Si nous nous contentions de vivre suivant nos besoins instantanés, comme les animaux semblent le faire, nous serions probablement beaucoup plus heureux. Mais nous, hommes, avons une conscience imaginative qui nous pousse à désigner, désirer, assouvir certains besoins spécifiques suivant une méthode que nous choisissons.

Le désir est aveugle et déraisonnable, car l'homme calque son désir sur le désir des autres, dans l'ignorance de ce qui pourrait lui procurer une satisfaction. A la différence de l'animal, l'homme n'a en effet pas d'instincts qui lui indiquent ce qui pourrait convenir à ses besoins réels et qui le guideraient vers une juste recherche d'assouvissement.

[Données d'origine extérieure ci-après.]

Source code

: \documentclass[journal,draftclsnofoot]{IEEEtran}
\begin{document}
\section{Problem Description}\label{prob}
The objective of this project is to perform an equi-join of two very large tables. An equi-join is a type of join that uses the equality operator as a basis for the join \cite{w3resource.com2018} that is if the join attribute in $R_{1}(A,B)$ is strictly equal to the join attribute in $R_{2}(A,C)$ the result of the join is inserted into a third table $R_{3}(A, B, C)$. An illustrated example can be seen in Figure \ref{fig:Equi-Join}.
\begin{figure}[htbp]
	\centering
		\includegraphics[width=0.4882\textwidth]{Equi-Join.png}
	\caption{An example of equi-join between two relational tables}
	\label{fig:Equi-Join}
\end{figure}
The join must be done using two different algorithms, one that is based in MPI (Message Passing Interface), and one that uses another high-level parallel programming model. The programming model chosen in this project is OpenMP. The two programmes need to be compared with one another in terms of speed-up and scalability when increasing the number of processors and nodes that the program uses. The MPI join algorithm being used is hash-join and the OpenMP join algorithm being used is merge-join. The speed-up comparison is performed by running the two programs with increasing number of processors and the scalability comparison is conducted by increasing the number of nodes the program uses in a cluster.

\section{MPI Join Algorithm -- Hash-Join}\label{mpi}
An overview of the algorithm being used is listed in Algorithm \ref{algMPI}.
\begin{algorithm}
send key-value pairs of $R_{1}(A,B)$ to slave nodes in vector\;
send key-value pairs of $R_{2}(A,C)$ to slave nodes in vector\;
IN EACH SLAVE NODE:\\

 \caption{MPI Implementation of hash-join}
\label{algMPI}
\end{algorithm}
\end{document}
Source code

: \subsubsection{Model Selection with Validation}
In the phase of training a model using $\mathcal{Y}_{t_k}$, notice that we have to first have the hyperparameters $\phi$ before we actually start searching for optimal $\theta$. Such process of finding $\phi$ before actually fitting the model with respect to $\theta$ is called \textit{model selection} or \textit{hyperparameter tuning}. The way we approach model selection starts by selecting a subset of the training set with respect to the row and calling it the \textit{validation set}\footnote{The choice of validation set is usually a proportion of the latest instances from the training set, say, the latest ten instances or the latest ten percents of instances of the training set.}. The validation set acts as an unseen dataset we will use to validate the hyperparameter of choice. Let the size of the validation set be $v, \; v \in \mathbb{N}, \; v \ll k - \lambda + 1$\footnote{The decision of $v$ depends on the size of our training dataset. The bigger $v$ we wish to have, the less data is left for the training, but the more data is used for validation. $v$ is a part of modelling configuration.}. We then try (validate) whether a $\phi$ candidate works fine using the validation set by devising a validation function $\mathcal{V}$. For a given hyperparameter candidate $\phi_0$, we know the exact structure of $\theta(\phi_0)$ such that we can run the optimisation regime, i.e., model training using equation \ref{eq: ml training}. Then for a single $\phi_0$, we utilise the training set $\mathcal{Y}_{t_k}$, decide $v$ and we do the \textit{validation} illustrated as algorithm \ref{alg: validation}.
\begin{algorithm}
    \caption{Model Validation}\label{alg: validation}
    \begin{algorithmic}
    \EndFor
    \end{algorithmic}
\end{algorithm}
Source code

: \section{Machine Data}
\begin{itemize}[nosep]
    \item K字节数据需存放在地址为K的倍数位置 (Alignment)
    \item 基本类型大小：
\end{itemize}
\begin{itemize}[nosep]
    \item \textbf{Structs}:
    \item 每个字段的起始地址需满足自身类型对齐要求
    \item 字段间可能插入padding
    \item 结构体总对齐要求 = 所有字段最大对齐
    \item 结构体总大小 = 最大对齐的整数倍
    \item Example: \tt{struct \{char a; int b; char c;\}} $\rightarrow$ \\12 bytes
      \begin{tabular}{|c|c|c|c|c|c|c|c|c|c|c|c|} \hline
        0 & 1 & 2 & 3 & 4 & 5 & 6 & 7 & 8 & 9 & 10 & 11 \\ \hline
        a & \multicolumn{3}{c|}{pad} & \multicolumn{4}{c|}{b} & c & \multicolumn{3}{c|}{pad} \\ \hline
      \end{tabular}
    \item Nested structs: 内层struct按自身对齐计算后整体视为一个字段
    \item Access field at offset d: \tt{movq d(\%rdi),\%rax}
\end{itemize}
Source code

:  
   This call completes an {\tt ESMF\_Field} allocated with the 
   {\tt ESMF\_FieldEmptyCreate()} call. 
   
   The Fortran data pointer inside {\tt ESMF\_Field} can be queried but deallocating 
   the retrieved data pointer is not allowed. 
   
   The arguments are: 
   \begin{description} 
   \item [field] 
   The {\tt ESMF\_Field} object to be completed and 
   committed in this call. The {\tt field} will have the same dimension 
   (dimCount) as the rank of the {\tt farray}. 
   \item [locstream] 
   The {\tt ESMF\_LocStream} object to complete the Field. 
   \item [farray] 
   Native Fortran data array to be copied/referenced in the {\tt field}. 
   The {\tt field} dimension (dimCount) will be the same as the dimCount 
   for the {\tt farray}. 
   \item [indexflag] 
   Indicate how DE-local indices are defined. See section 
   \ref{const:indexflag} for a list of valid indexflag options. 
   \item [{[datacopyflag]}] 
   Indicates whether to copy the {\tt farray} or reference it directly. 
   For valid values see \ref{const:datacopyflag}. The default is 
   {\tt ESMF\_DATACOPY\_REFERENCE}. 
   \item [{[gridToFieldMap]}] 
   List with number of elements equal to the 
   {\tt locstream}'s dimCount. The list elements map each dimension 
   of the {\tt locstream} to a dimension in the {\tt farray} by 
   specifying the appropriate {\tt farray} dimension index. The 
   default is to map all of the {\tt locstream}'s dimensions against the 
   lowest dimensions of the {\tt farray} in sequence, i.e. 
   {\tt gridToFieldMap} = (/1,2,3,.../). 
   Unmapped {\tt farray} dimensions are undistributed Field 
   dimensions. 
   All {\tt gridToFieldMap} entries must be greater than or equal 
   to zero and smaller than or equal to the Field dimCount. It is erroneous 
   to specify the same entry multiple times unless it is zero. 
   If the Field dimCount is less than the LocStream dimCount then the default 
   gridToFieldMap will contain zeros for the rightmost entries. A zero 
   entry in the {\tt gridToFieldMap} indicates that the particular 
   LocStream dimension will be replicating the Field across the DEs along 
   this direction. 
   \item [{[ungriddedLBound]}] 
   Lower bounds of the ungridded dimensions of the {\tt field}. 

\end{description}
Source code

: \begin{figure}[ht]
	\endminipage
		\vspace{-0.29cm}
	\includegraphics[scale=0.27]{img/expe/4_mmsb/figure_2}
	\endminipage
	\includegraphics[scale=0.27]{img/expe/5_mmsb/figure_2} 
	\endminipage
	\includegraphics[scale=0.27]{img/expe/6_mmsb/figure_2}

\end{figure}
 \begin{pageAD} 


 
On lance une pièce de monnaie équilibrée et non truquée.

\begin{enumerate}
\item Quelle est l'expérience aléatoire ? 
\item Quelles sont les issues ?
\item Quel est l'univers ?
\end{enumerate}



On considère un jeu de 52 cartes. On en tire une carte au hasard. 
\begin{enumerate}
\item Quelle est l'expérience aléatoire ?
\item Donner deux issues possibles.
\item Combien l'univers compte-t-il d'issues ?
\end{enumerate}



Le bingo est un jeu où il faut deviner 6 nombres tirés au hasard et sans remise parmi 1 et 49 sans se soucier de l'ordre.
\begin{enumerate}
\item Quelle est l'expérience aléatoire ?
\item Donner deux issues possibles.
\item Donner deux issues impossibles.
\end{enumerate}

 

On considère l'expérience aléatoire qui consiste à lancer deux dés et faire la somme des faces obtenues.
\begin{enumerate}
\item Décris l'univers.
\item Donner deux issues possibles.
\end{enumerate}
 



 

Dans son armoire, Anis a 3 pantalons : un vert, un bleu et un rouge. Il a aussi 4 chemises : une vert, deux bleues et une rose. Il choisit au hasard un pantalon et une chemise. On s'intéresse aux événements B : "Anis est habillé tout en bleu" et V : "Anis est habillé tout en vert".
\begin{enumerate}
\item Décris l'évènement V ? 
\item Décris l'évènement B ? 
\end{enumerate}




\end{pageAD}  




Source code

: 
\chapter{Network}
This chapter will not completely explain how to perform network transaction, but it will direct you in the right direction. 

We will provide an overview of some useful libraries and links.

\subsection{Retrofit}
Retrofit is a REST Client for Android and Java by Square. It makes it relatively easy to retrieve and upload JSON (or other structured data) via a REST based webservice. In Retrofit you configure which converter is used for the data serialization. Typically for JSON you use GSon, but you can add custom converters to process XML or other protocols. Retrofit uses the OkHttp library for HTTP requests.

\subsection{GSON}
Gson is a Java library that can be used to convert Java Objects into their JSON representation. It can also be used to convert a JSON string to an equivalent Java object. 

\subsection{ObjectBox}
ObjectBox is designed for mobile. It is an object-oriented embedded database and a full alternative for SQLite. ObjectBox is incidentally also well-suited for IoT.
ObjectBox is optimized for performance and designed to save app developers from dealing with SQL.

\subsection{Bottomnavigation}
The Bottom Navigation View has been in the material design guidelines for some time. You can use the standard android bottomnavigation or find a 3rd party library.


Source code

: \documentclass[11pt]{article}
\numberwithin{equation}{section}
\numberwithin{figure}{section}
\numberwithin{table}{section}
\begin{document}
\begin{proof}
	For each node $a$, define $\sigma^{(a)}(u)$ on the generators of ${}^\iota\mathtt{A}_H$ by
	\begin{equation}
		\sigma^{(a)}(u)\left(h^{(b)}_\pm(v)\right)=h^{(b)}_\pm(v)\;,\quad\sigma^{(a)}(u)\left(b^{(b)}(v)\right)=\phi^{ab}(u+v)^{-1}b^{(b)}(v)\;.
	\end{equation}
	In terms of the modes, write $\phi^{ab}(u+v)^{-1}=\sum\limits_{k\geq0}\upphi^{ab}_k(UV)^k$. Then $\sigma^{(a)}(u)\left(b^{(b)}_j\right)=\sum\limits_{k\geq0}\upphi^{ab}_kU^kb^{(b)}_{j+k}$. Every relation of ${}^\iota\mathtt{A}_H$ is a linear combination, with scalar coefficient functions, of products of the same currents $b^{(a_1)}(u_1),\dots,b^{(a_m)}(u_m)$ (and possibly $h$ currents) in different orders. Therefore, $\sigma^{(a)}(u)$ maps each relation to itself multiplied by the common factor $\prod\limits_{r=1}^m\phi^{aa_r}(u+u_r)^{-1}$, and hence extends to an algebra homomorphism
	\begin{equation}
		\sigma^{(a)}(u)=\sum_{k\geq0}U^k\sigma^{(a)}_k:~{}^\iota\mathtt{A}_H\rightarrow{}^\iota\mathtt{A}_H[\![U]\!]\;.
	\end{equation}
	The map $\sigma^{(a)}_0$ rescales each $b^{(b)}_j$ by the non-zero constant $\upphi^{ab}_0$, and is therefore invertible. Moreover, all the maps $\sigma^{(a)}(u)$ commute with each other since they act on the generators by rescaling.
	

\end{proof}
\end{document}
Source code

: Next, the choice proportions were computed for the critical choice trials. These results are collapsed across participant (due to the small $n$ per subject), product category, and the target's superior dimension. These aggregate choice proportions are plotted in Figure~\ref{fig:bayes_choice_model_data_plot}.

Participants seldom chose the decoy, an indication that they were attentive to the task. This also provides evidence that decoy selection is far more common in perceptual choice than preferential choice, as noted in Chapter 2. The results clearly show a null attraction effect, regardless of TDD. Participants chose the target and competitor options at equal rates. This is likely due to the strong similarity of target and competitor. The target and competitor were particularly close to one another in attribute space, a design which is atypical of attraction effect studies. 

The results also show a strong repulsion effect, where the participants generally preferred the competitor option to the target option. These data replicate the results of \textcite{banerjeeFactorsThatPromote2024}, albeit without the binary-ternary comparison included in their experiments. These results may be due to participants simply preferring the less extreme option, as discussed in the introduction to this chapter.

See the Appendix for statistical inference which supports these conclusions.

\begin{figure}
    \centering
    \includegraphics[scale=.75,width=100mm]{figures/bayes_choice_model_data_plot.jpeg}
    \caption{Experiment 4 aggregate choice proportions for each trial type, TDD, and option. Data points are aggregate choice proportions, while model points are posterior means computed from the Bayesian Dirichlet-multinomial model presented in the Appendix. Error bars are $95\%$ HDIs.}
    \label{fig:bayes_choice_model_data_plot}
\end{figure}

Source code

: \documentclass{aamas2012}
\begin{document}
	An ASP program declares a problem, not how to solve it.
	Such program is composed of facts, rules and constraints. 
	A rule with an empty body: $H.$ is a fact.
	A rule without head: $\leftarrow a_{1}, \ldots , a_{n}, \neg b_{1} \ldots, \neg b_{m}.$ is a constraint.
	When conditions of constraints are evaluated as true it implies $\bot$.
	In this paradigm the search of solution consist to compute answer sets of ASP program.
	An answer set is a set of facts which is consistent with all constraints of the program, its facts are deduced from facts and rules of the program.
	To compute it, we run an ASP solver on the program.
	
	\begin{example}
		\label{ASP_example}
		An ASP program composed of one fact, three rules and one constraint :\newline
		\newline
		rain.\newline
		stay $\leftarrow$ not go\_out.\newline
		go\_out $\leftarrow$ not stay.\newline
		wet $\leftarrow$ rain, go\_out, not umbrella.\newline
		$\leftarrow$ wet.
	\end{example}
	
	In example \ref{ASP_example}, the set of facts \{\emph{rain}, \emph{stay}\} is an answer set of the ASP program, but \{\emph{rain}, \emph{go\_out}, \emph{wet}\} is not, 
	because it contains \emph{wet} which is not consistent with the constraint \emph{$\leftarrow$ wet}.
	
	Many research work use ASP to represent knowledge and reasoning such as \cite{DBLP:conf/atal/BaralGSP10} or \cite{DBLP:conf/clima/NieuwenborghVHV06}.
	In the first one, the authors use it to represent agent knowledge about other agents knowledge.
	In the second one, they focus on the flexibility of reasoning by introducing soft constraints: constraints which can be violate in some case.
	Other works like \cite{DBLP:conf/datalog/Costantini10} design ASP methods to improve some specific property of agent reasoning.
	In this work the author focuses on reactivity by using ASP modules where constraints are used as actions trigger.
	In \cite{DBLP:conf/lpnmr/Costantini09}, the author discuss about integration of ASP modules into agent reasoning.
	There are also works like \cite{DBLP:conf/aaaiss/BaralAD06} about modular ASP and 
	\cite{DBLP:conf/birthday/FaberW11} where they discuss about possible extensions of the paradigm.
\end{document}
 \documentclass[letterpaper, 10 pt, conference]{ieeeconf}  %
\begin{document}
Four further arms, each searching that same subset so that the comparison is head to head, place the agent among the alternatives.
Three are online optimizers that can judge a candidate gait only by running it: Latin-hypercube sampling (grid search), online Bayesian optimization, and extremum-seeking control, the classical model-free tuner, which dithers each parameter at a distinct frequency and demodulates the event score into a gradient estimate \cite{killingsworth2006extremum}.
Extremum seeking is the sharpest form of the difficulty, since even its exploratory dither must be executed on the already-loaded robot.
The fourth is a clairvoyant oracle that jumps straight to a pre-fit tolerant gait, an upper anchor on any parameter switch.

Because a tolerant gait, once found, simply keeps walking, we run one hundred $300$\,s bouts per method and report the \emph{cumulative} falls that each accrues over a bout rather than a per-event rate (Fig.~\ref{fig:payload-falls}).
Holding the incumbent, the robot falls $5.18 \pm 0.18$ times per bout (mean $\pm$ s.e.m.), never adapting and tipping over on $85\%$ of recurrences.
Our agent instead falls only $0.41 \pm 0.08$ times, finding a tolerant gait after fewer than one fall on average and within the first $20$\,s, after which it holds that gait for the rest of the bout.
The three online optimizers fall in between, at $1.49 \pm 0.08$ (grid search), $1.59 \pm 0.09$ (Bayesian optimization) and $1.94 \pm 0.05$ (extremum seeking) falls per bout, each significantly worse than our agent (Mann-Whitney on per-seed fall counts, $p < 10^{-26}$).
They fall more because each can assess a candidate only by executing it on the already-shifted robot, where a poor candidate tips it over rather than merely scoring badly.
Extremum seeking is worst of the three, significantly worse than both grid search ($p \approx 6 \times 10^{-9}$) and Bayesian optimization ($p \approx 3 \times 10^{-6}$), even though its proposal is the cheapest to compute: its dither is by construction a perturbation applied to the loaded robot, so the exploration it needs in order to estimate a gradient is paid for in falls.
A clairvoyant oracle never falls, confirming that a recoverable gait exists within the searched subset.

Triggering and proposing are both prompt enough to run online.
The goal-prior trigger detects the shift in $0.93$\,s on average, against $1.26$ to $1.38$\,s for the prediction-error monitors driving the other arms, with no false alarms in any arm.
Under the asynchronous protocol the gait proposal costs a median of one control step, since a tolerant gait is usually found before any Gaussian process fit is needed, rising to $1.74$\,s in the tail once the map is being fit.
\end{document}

Lorsque le désir est relativement assouvi, celui-ci retombe, pour renaître sous d'autres formes. Ce n'est pas que le besoin alors disparaisse, mais il se métamorphose et se met à vivre de sa vie propre, une vie attisée par l'imagination. Et, comme ce qui est donné ne peut évidemment pas rivaliser avec ce qui est imaginé, le sujet ne va pas se contenter de ce que son milieu de vie naturel lui offre : il va le transformer de manière à le conformer à son attente.
Cette constatation fait ressortir le côté énigmatique et ambivalent du désir, qui serait plus de l'ordre d'une "idée" impossible à satisfaire, pouvant facilement virer à l'obsession.

C'est ainsi que, par le désir, l'être humain devient 'producteur'. Il n'est pas un simple 'consommateur' de ce qui existe déjà, comme le sont les animaux. Le monde de l'homme, le monde humain, est un "monde de désir".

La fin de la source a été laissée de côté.